** STORED DATA follows **
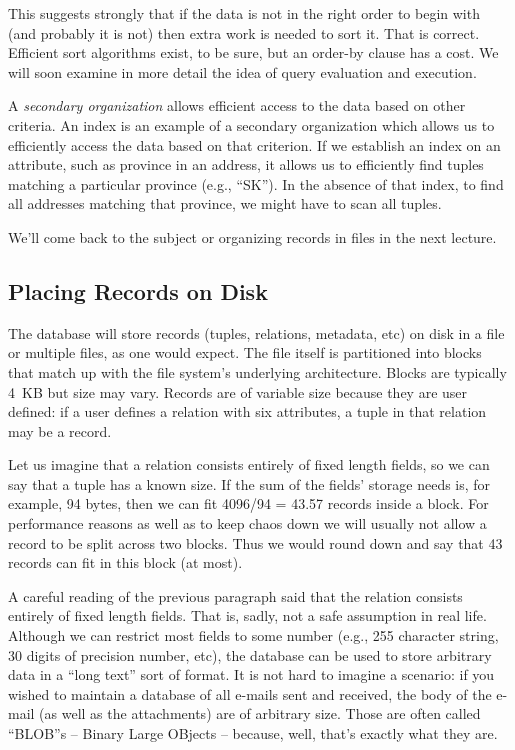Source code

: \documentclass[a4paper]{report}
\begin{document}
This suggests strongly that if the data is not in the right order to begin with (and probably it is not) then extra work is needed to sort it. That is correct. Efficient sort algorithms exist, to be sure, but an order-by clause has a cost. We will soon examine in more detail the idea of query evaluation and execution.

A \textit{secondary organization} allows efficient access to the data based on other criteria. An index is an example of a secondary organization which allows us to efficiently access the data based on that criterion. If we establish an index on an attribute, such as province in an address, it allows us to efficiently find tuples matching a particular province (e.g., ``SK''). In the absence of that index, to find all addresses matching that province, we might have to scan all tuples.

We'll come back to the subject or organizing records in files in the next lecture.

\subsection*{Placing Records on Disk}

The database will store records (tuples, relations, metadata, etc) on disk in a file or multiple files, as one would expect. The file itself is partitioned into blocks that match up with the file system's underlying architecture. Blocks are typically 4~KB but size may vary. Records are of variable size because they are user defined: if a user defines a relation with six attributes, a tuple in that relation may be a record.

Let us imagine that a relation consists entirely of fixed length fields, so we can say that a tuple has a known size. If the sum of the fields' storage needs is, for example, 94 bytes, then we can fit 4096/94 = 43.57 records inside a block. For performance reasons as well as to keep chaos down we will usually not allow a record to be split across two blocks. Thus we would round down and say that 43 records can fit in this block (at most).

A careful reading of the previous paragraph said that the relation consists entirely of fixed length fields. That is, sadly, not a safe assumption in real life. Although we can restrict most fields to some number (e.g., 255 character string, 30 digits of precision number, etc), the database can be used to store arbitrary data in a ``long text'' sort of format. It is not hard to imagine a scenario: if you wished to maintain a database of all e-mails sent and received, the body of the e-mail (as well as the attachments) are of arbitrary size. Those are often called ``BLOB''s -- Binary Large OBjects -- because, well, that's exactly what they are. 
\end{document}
** End of STORED DATA **
** STORED DATA follows **
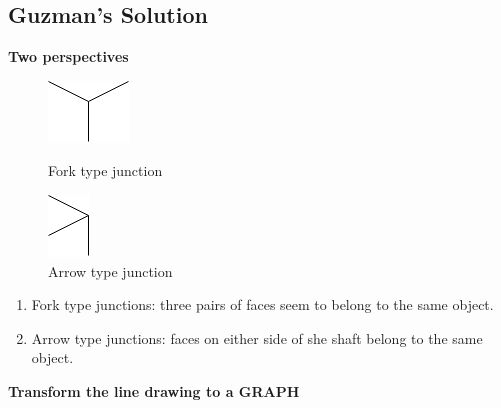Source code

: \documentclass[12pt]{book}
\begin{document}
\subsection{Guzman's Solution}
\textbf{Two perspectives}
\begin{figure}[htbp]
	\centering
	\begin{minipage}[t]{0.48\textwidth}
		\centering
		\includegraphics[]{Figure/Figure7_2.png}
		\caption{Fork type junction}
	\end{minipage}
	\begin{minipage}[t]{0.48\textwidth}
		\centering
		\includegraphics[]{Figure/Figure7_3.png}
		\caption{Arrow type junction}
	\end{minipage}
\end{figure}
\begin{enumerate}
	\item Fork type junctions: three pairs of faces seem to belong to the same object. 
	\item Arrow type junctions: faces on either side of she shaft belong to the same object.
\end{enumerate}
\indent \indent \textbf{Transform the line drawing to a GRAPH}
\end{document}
** End of STORED DATA **
▶ PROBLEM REQUIREMENTS:
Going through the listing above, tally the lines that contain the word "subsection" and state the total alone.

▶ TASK ANSWER:
2